>>>>

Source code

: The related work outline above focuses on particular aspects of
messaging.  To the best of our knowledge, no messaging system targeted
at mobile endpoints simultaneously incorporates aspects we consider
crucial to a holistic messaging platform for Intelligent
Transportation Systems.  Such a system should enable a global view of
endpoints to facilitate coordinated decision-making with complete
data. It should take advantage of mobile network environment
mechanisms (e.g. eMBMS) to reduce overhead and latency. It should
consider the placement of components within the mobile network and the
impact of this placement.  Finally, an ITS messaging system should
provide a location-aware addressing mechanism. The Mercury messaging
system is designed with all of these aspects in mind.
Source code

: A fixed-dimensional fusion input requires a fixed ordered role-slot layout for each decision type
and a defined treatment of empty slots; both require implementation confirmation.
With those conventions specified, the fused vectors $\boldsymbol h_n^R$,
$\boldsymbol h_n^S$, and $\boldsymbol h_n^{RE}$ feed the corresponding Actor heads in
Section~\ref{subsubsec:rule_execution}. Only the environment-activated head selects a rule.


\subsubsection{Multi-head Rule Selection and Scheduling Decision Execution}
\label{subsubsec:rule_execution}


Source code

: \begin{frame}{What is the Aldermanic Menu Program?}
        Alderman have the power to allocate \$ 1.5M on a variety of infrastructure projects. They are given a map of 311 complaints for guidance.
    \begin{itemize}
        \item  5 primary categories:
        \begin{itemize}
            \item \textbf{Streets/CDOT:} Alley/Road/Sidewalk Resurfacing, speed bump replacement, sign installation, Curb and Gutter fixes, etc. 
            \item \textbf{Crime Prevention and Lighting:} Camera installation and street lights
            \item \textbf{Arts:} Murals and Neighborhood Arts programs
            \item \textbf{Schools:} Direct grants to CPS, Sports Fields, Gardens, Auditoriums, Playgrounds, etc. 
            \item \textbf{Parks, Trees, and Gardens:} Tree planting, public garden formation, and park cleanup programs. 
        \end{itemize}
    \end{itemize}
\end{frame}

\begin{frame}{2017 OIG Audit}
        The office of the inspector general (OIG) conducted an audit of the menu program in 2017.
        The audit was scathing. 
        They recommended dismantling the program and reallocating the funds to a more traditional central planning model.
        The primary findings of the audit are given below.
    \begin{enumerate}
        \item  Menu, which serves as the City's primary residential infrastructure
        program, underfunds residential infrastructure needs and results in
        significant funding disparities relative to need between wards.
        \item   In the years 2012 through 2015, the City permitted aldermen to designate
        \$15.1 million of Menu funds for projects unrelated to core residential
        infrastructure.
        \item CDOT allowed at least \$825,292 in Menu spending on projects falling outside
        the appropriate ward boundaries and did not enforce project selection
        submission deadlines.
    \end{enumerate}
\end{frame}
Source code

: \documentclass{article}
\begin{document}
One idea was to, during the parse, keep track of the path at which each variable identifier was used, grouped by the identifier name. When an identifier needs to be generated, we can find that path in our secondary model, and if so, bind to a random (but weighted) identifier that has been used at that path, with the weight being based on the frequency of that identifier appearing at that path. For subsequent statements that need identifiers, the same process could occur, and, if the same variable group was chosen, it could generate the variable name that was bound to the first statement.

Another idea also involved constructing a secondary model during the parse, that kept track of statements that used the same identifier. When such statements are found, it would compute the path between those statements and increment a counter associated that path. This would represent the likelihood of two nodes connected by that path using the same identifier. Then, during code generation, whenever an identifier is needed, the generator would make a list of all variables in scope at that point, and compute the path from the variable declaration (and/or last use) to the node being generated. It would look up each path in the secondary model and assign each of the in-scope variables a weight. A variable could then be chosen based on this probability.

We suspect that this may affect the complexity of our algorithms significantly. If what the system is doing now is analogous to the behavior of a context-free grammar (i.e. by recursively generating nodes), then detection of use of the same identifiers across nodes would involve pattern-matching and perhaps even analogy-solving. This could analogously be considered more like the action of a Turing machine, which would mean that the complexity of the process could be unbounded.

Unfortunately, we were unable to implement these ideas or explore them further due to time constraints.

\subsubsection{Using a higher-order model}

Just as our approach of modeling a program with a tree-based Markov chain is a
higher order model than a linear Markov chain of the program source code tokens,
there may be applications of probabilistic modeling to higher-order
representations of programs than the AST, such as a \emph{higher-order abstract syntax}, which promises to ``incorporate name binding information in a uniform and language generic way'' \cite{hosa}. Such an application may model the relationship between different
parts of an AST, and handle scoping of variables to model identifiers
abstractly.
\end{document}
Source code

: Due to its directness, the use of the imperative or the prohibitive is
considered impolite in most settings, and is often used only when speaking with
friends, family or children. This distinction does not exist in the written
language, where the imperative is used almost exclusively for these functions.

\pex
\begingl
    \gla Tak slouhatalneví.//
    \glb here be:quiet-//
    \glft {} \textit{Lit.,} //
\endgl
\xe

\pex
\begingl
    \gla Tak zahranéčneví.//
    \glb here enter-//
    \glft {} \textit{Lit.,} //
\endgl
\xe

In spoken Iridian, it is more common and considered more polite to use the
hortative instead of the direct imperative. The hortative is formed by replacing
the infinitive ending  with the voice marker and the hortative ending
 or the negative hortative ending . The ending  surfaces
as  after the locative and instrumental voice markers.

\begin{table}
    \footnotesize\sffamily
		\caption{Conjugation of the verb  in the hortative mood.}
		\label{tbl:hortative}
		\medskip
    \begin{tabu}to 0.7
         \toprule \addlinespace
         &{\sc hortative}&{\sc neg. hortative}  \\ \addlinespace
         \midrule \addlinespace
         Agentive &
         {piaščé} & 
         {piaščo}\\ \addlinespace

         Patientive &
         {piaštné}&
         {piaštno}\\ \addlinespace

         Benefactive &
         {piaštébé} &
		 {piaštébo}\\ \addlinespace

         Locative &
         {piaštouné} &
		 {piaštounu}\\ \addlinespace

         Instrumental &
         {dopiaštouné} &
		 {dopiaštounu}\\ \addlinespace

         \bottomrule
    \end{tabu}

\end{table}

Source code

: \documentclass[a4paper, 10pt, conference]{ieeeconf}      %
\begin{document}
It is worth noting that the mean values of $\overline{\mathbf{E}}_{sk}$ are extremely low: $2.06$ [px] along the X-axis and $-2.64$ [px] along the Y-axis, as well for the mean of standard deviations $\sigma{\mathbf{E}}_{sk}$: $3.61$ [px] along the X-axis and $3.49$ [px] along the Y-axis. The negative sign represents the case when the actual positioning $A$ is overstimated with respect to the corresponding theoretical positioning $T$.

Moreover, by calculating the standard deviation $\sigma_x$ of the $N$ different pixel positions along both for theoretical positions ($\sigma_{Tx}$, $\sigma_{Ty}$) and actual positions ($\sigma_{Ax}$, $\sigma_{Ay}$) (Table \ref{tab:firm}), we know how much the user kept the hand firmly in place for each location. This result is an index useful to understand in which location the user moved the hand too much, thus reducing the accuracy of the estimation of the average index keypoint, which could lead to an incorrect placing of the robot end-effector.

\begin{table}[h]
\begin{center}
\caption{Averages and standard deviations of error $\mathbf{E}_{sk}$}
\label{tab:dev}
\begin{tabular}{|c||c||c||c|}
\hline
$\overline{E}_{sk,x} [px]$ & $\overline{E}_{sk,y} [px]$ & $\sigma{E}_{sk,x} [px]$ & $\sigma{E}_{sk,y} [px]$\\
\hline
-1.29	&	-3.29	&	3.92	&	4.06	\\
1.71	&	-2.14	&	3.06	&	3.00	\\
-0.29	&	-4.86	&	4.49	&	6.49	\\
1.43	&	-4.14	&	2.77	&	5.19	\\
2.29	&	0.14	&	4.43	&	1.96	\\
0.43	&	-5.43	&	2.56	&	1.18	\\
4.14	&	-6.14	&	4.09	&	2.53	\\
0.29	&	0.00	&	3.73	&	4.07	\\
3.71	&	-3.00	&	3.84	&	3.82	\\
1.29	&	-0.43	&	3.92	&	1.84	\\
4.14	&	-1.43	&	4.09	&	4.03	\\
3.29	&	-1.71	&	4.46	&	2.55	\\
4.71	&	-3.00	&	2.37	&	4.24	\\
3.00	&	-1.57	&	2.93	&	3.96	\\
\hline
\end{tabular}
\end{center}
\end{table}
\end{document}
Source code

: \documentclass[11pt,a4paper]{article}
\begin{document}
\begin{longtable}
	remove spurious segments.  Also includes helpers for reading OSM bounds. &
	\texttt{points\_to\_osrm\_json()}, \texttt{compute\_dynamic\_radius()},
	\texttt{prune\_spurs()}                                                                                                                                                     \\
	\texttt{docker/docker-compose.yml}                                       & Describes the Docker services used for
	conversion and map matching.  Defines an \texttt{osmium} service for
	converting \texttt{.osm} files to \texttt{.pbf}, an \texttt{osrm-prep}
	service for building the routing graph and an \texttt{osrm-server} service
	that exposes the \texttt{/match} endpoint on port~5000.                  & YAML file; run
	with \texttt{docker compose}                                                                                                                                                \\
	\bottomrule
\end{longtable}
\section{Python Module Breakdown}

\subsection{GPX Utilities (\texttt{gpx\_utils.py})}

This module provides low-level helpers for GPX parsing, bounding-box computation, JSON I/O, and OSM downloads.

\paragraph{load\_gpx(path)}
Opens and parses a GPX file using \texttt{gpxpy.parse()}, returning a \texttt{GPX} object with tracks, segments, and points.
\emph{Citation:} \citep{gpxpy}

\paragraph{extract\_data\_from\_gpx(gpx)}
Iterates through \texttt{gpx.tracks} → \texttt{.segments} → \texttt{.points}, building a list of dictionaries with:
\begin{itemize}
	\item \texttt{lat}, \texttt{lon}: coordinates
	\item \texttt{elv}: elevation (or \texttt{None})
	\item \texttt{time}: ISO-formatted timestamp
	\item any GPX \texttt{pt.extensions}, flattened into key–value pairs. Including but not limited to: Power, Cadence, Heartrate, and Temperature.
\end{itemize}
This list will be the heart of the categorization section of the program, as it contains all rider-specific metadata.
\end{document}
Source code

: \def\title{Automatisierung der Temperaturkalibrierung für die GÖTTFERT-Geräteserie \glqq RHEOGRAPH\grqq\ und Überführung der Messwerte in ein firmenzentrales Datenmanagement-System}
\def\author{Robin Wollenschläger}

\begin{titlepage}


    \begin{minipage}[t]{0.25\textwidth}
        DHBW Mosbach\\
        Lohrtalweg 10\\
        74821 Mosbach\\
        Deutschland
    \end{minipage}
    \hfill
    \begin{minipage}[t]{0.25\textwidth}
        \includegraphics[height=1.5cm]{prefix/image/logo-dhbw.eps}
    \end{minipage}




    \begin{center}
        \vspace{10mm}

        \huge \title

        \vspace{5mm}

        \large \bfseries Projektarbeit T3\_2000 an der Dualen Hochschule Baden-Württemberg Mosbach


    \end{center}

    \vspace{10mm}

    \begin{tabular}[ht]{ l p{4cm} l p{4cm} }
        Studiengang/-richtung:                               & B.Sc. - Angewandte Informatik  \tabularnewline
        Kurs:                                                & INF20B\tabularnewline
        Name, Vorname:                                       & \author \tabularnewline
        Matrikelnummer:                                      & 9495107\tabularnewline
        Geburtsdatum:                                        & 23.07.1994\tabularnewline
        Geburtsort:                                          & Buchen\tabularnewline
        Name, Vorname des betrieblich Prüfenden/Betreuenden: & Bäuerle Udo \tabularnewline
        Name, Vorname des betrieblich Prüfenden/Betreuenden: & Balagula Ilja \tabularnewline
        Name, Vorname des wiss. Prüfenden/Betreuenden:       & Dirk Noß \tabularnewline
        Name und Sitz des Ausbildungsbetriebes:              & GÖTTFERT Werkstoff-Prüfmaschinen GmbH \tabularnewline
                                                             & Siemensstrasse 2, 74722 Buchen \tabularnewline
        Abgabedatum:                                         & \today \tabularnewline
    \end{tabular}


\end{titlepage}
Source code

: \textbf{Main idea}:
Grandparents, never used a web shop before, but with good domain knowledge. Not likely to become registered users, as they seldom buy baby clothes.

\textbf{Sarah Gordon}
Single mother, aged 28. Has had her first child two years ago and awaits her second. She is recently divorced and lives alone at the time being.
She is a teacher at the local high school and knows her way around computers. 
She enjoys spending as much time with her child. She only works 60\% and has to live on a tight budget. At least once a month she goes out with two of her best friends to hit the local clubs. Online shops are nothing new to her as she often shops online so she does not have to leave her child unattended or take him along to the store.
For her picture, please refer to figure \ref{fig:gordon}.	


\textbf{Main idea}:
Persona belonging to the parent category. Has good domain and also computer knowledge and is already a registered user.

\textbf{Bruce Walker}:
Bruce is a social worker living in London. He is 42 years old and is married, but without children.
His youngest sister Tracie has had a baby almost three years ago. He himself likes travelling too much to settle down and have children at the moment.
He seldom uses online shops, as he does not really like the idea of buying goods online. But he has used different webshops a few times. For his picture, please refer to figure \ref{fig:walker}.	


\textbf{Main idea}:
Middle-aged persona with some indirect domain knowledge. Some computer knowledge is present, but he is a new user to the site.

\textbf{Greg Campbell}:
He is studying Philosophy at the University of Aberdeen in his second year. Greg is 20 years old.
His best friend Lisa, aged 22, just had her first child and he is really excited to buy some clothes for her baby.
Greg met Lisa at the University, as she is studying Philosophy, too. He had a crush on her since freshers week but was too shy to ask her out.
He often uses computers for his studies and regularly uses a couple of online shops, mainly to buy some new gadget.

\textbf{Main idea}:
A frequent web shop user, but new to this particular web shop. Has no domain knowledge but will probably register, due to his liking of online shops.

<<<<

Task instructions:
When the string "endpoints" appears in a line of the records above, that line is to be copied.

Output of the exercise:
at mobile endpoints simultaneously incorporates aspects we consider
endpoints to facilitate coordinated decision-making with complete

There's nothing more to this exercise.